Stored items:

============================================================

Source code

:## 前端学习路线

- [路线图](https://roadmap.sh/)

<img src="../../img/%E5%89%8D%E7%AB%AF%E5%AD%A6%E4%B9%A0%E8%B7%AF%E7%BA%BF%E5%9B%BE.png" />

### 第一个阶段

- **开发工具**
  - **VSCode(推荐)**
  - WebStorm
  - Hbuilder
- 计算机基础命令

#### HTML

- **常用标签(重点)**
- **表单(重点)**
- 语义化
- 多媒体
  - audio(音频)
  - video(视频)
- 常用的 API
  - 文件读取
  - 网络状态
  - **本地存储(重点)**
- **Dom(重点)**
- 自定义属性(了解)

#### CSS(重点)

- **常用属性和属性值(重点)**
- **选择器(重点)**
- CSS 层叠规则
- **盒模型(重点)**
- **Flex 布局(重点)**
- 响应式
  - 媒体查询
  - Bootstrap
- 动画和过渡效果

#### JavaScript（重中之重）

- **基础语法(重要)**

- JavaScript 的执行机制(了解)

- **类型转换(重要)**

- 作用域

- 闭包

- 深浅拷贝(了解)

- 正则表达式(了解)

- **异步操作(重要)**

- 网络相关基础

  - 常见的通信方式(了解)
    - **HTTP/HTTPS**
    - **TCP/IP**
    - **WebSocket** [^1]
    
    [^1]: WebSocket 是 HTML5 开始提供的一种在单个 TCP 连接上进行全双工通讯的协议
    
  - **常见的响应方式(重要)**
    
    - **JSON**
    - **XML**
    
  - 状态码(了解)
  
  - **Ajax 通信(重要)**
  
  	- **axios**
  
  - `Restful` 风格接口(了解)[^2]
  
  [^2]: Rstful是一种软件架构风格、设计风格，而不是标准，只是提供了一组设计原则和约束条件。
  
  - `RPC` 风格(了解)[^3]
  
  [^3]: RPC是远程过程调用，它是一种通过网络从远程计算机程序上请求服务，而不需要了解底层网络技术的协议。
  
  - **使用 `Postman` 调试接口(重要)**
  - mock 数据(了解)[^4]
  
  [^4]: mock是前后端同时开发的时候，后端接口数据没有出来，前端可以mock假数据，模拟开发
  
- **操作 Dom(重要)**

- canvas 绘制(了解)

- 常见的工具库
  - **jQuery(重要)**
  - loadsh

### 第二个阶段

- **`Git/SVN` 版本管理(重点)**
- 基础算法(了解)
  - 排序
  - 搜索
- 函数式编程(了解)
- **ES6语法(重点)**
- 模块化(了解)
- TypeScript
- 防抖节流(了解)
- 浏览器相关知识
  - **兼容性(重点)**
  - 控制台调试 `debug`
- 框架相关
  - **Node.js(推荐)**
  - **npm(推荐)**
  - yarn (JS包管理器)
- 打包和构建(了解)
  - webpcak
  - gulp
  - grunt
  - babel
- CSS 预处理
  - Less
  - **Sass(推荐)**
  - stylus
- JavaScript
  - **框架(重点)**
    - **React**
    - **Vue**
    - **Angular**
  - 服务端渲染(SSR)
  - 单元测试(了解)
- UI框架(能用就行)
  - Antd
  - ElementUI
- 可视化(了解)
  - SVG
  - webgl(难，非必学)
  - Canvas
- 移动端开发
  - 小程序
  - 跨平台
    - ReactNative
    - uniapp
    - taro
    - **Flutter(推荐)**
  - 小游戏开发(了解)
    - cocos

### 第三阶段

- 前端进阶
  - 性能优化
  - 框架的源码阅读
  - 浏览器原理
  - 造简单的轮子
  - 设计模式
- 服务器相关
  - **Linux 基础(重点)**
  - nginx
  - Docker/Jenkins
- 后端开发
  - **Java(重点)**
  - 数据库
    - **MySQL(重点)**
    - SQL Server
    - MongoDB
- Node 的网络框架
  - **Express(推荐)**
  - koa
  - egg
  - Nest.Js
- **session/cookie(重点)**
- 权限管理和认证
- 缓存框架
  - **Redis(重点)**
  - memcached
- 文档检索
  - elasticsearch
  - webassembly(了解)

============================================================

→ **Exercise**: Give again exactly, and only, the lines above starting at the one with "- ElementUI" and ending at the one with "- **session/cookie(重点)**".

→ **Exercise output**:
  - ElementUI
- 可视化(了解)
  - SVG
  - webgl(难，非必学)
  - Canvas
- 移动端开发
  - 小程序
  - 跨平台
    - ReactNative
    - uniapp
    - taro
    - **Flutter(推荐)**
  - 小游戏开发(了解)
    - cocos

### 第三阶段

- 前端进阶
  - 性能优化
  - 框架的源码阅读
  - 浏览器原理
  - 造简单的轮子
  - 设计模式
- 服务器相关
  - **Linux 基础(重点)**
  - nginx
  - Docker/Jenkins
- 后端开发
  - **Java(重点)**
  - 数据库
    - **MySQL(重点)**
    - SQL Server
    - MongoDB
- Node 的网络框架
  - **Express(推荐)**
  - koa
  - egg
  - Nest.Js
- **session/cookie(重点)**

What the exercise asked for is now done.